What has evolved more noticeably is how Craig is now using that system. As he puts it, the upgrade to Nedap’s app has been “an absolute gamechanger”, particularly in how easily he and his team can interact with the data they’re collecting.
Like many farmers, Craig acknowledges that moving from no collars to collars brings a shift. It introduces a level of insight that hasn’t traditionally been available, and with that comes a learning curve. What has improved is how accessible and practical that insight has become.
Where he once had to organise groups in MINDA and copy them across, he explains that “the new filtering tools allow me to do that directly in the program, bypassing MINDA altogether”.
The same applies to reporting. Rather than data sitting in the background, Craig says “with filtering, I can customise reports to see what I like”, giving him direct access to the information that matters most.
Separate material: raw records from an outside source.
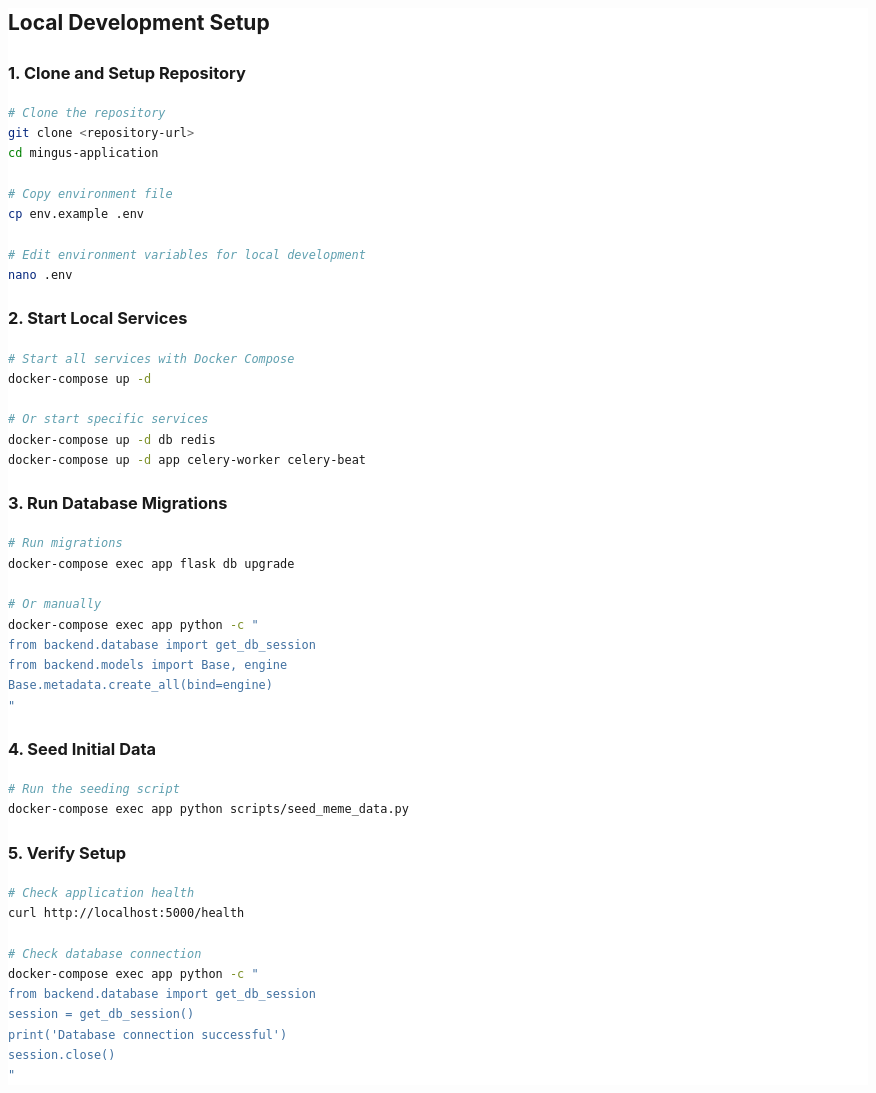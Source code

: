 ## Local Development Setup

### 1. Clone and Setup Repository

```bash
# Clone the repository
git clone <repository-url>
cd mingus-application

# Copy environment file
cp env.example .env

# Edit environment variables for local development
nano .env
```

### 2. Start Local Services

```bash
# Start all services with Docker Compose
docker-compose up -d

# Or start specific services
docker-compose up -d db redis
docker-compose up -d app celery-worker celery-beat
```

### 3. Run Database Migrations

```bash
# Run migrations
docker-compose exec app flask db upgrade

# Or manually
docker-compose exec app python -c "
from backend.database import get_db_session
from backend.models import Base, engine
Base.metadata.create_all(bind=engine)
"
```

### 4. Seed Initial Data

```bash
# Run the seeding script
docker-compose exec app python scripts/seed_meme_data.py
```

### 5. Verify Setup

```bash
# Check application health
curl http://localhost:5000/health

# Check database connection
docker-compose exec app python -c "
from backend.database import get_db_session
session = get_db_session()
print('Database connection successful')
session.close()
"
```
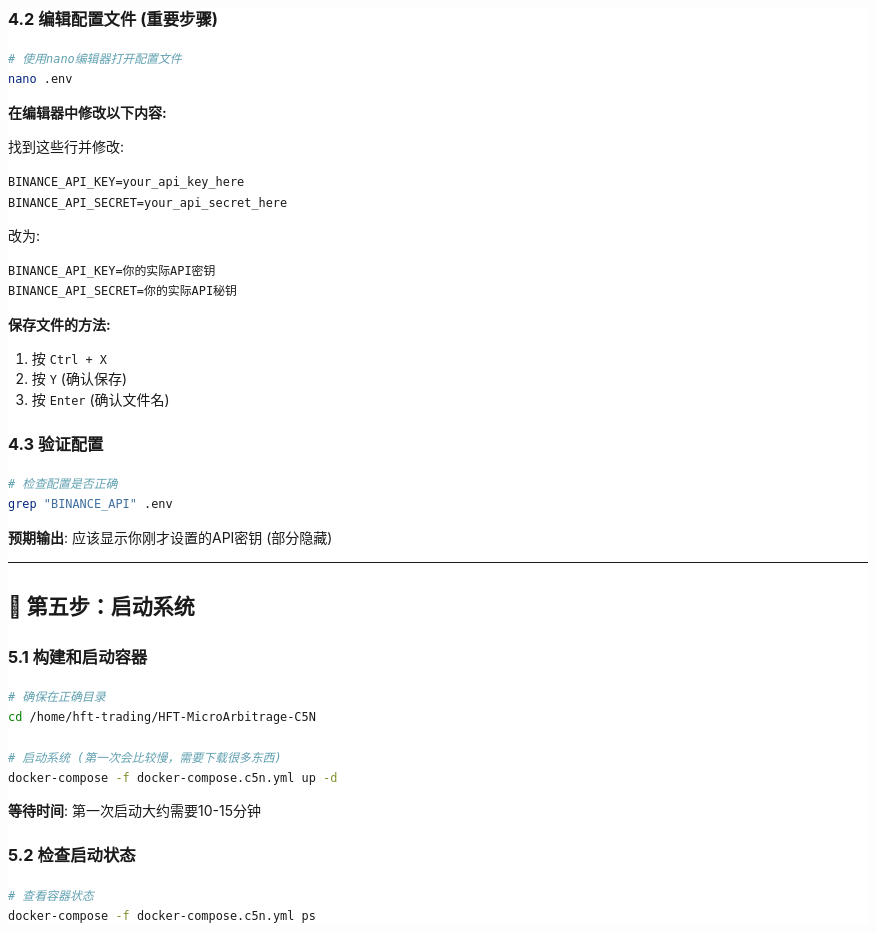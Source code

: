 ### 4.2 编辑配置文件 (重要步骤)

```bash
# 使用nano编辑器打开配置文件
nano .env
```

**在编辑器中修改以下内容:**

找到这些行并修改:
```
BINANCE_API_KEY=your_api_key_here
BINANCE_API_SECRET=your_api_secret_here
```

改为:
```
BINANCE_API_KEY=你的实际API密钥
BINANCE_API_SECRET=你的实际API秘钥
```

**保存文件的方法:**
1. 按 `Ctrl + X`
2. 按 `Y` (确认保存)
3. 按 `Enter` (确认文件名)

### 4.3 验证配置

```bash
# 检查配置是否正确
grep "BINANCE_API" .env
```

**预期输出**: 应该显示你刚才设置的API密钥 (部分隐藏)

---

## 🚀 第五步：启动系统

### 5.1 构建和启动容器

```bash
# 确保在正确目录
cd /home/hft-trading/HFT-MicroArbitrage-C5N

# 启动系统 (第一次会比较慢，需要下载很多东西)
docker-compose -f docker-compose.c5n.yml up -d
```

**等待时间**: 第一次启动大约需要10-15分钟

### 5.2 检查启动状态

```bash
# 查看容器状态
docker-compose -f docker-compose.c5n.yml ps
```

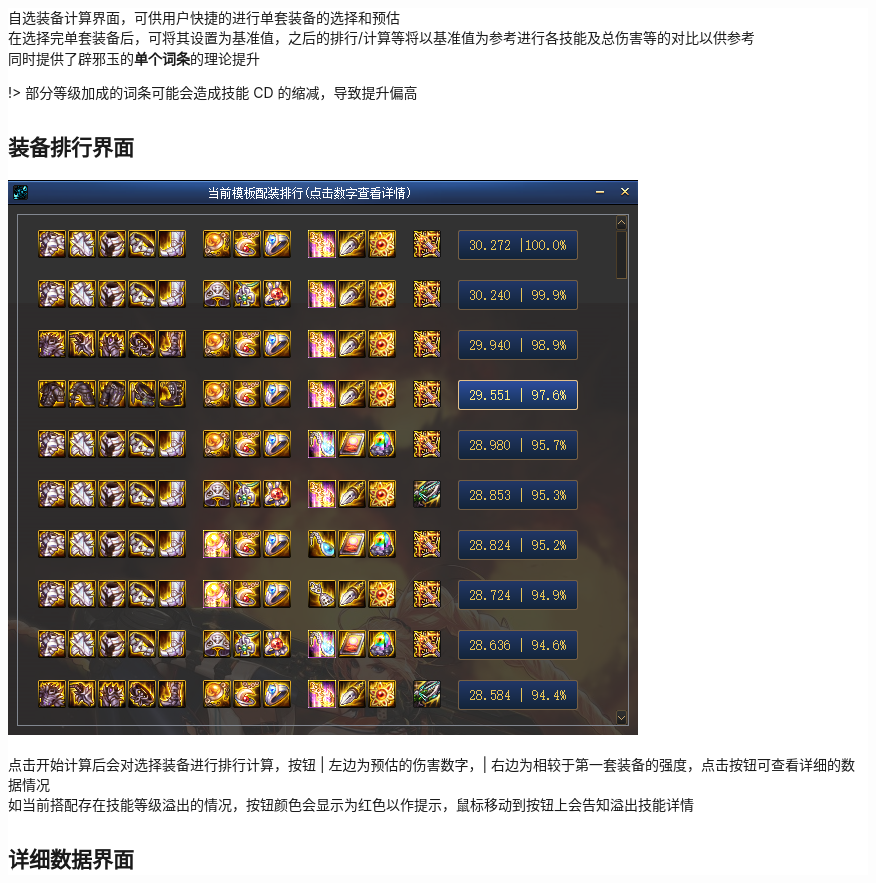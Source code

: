 自选装备计算界面，可供用户快捷的进行单套装备的选择和预估<br>
在选择完单套装备后，可将其设置为基准值，之后的排行/计算等将以基准值为参考进行各技能及总伤害等的对比以供参考<br>
同时提供了辟邪玉的<strong>单个词条</strong>的理论提升<br>

!> 部分等级加成的词条可能会造成技能 CD 的缩减，导致提升偏高

## 装备排行界面

![装备排行](img/排行-1.png "装备排行")

点击开始计算后会对选择装备进行排行计算，按钮 | 左边为预估的伤害数字，| 右边为相较于第一套装备的强度，点击按钮可查看详细的数据情况<br>
如当前搭配存在技能等级溢出的情况，按钮颜色会显示为红色以作提示，鼠标移动到按钮上会告知溢出技能详情<br>

## 详细数据界面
Even when MINDA is still part of the process, the workflow is more efficient. Being able to export a CSV and import it straight into Nedap as a list is, in his words, “a huge time saver”.
That shift from simply having data, to actively using it, is where Craig sees the biggest difference. Being able to pull reports with the information he wants has allowed him to become “a data-driven farmer, rather than relying on guesswork”.
The impact of that is most obvious in animal health. Instead of relying solely on observation, Craig and his team are getting earlier signals when something is not quite right. He notes that it improves animal welfare, with early detection picking up animals “a good day before we might pick them up by eye”.